3
votes

I am attempting to write a document using RMarkdown v2 (see below) and then knit this to MSWord using "Knit Word" within RStudio (v 0.8.1091) (knitr v1.8). I have modified the normal style in a docx document that was created through knitting such that text with the normal style will be double-spaced and the first line of the paragraph will be indented. I included this docx file in reference_docx in the YAML header. This works fine except that the R code is also double-spaced with the first line indented (see below). I had assumed that the code chunk was a different style that I could alter but I have not yet determined what that style is.

So, how can I change the main text in my resulting MSWord file without changing the R code chunk style?

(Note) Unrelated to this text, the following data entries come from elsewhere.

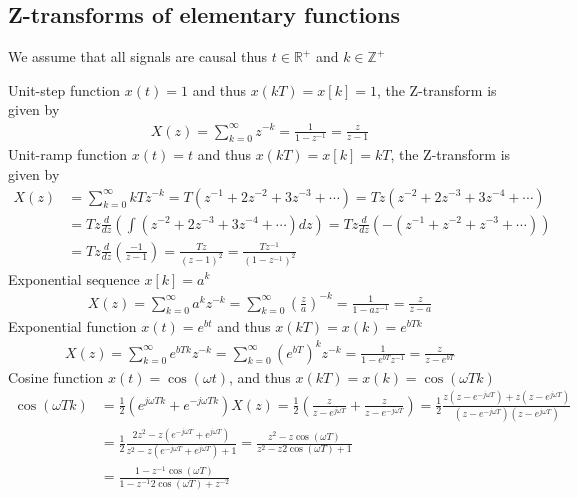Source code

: \documentclass[twoside]{article}
\begin{document}
\subsection*{Z-transforms of elementary functions}

We assume that all signals are causal thus $t \in \mathbb{R}^+$
and $k \in \mathbb{Z}^+$

Unit-step function $x(t) = 1$ and thus $x(kT) = x[k] = 1$, the
Z-transform is given by
%
\begin{align*}
 X(z) = \sum\limits_{k=0}^{\infty} z^{-k} = \frac{1}{1 - z^{-1}} =
  \frac{z}{z - 1}
\end{align*}
%
Unit-ramp function $x(t) = t$ and thus $x(kT) = x[k] = kT$, the
Z-transform is given by
%
\begin{align*}
 X(z) &= \sum\limits_{k=0}^{\infty} kT z^{-k} = T (z^{-1} + 2 z^{-2}  +
  3 z^{-3}  + \cdots) 
= T z (z^{-2} + 2 z^{-3}  +
  3 z^{-4}  + \cdots) \\ &= T z \frac{d}{dz} \left( 
 \int (z^{-2} + 2 z^{-3}  + 3 z^{-4}  + \cdots) dz \right)
= T z \frac{d}{dz} \left( 
  -(z^{-1} + z^{-2}  + z^{-3}  + \cdots) \right)
\\
&= T z \frac{d}{dz} \left(  \frac{-1}{z-1} \right)  = \frac{T
  z}{(z-1)^2} =
\frac{T z^{-1}}{(1 - z^{-1})^2} 
\end{align*}
%
Exponential sequence $x[k] = a^k$
%
\begin{align*}
 X(z) = \sum\limits_{k=0}^{\infty} a^k z^{-k} =
  \sum\limits_{k=0}^{\infty} \left( \frac{z}{a} \right)^{-k} = 
\frac{1}{1 - a z^{-1}} = \frac{z}{z - a}
\end{align*}
%
Exponential function $x(t) = e^{b t}$ and thus $x(k T) = x(k) = e^{b T
  k}$
%
\begin{align*}
 X(z) = \sum\limits_{k=0}^{\infty} e^{b T k} z^{-k} = \sum\limits_{k=0}^{\infty} (e^{b T})^k z^{-k}
= \frac{1}{1 - e^{b T} z^{-1}} = \frac{z}{z - e^{b T}}
\end{align*}
%
Cosine function $x(t) = \cos (\omega t)$, and thus $x(k T) = x(k) =
\cos (\omega T k)$
%
\begin{align*}
\cos (\omega T k) &= \frac{1}{2} \left( e^{j \omega T k} + e^{-j \omega T k} \right)
 X(z) = \frac{1}{2} \left( \frac{z}{z - e^{j \omega T}} +  \frac{z}{z
  - e^{-j \omega T}} \right) = 
\frac{1}{2} \frac{z(z - e^{-j \omega T}) + z(z - e^{j \omega T})}{(z
  - e^{-j \omega T}) (z - e^{j \omega T})}
\\
&= \frac{1}{2} \frac{2 z^2 - z(e^{-j \omega T} + e^{j \omega T})}{z^2
  -z (e^{-j \omega T} + e^{j \omega T}) + 1}
= \frac{z^2 - z \cos(\omega T)}{z^2 - z 2 \cos (\omega T)+ 1}
\\ &= \frac{1 - z^{-1} \cos(\omega T)}{1 - z^{- 1} 2 \cos (\omega T) + z^{-2}}
\end{align*}
%
\end{document}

My RMarkdown document looks like this ...

---
title: "Chapter XX: XXXXX"
author: "Derek H. Ogle"
output:
  word_document:
    highlight: tango
    reference_docx: CSS.docx
---

R code can be shown in a box

```{r}
tmp <- rnorm(100)
summary(tmp)
```

R results can be included in a dynamic sentence, like this one that shows that the mean of the temporary data.frame is `r round(mean(tmp),2)` and the standard deviation is `r round(sd(tmp),2)`.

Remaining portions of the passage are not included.